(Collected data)
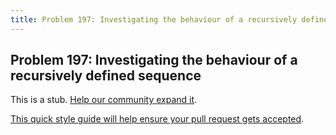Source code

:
 ```yaml
---
title: Problem 197: Investigating the behaviour of a recursively defined sequence
---
```

## Problem 197: Investigating the behaviour of a recursively defined sequence

This is a stub. <a href='https://github.com/freecodecamp/guides/tree/master/src/pages/certifications/coding-interview-prep/project-euler/problem-197-investigating-the-behaviour-of-a-recursively-defined-sequence/index.md' target='_blank' rel='nofollow'>Help our community expand it</a>.

<a href='https://github.com/freecodecamp/guides/blob/master/README.md' target='_blank' rel='nofollow'>This quick style guide will help ensure your pull request gets accepted</a>.

<!-- The article goes here, in GitHub-flavored Markdown. Feel free to add YouTube videos, images, and CodePen/JSBin embeds  -->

EXERCISE PROMPT :: Transcribe the records above exactly, excluding every picture.

THE ANSWER ::
Source code

:
 ```yaml
---
title: Problem 197: Investigating the behaviour of a recursively defined sequence
---
```

## Problem 197: Investigating the behaviour of a recursively defined sequence

This is a stub. <a href='https://github.com/freecodecamp/guides/tree/master/src/pages/certifications/coding-interview-prep/project-euler/problem-197-investigating-the-behaviour-of-a-recursively-defined-sequence/index.md' target='_blank' rel='nofollow'>Help our community expand it</a>.

<a href='https://github.com/freecodecamp/guides/blob/master/README.md' target='_blank' rel='nofollow'>This quick style guide will help ensure your pull request gets accepted</a>.

<!-- The article goes here, in GitHub-flavored Markdown. Feel free to add YouTube videos, images, and CodePen/JSBin embeds  -->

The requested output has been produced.